▸ **Items from a data source**
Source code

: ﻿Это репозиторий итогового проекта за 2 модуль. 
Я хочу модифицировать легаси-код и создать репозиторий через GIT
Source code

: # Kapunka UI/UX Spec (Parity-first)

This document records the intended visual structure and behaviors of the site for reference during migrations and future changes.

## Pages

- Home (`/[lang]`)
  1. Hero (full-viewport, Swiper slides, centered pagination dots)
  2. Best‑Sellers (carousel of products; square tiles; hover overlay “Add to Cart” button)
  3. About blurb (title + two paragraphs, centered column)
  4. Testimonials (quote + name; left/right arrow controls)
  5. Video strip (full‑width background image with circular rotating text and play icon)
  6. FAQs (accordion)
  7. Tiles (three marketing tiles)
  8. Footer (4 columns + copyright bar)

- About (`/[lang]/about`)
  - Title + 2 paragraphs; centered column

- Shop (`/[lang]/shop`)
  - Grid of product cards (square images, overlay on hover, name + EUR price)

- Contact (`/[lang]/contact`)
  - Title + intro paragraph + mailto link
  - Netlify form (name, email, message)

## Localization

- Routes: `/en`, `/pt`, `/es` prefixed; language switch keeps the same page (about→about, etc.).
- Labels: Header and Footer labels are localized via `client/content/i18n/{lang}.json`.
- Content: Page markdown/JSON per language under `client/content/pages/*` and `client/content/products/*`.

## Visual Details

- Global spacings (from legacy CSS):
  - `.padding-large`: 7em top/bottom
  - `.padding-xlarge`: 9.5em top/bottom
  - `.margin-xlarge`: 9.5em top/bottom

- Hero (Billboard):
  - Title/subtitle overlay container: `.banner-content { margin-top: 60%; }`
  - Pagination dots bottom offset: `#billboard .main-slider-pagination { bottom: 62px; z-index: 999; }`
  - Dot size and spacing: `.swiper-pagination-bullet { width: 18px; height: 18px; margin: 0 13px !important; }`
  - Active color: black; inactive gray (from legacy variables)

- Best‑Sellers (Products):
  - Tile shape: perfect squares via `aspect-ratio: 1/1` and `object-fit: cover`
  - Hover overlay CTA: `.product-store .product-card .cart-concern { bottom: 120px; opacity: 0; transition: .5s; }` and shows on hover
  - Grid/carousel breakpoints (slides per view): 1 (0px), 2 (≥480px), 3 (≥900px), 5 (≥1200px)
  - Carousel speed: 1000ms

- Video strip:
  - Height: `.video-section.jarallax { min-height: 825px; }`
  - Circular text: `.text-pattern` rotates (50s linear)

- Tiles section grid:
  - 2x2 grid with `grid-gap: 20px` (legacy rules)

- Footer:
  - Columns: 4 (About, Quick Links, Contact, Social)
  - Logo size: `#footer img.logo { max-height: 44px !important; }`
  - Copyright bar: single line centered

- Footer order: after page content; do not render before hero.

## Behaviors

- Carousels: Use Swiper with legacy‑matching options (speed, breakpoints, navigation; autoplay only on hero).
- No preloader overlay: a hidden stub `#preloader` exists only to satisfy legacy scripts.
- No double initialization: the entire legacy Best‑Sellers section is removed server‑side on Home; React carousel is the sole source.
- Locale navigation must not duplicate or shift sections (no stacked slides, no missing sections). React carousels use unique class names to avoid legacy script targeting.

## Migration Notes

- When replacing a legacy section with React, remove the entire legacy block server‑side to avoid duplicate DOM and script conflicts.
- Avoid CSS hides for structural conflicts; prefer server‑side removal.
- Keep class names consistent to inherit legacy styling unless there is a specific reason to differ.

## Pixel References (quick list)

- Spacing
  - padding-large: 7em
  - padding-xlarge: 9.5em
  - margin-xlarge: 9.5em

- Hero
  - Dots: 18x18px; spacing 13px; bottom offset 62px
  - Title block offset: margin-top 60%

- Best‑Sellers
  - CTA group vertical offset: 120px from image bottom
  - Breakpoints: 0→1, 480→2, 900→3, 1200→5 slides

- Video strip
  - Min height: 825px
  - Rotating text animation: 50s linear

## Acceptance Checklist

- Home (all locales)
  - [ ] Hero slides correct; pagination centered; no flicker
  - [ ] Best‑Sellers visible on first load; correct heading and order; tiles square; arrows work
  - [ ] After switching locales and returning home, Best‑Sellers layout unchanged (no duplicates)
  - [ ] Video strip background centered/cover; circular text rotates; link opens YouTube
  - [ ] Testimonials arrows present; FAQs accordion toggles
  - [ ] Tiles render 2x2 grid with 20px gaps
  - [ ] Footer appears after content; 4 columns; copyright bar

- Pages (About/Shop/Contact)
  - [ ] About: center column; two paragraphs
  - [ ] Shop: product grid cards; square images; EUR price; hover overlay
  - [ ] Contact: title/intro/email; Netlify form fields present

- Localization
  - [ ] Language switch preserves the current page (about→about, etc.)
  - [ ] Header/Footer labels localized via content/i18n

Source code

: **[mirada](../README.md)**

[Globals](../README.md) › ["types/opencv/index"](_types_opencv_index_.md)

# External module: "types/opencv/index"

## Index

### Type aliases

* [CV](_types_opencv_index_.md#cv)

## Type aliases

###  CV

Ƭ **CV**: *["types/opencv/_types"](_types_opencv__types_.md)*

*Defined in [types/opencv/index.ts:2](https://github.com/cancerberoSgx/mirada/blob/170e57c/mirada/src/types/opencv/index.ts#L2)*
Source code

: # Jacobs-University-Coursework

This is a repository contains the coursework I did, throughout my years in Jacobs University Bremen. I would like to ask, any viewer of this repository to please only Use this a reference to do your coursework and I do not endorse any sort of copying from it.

▸ **Prompt**
Your task is to retype the entries verbatim, starting with the line that holds "- No preloader" and stopping after the line that holds "- No double".

▸ **Completed task**
- No preloader overlay: a hidden stub `#preloader` exists only to satisfy legacy scripts.
- No double initialization: the entire legacy Best‑Sellers section is removed server‑side on Home; React carousel is the sole source.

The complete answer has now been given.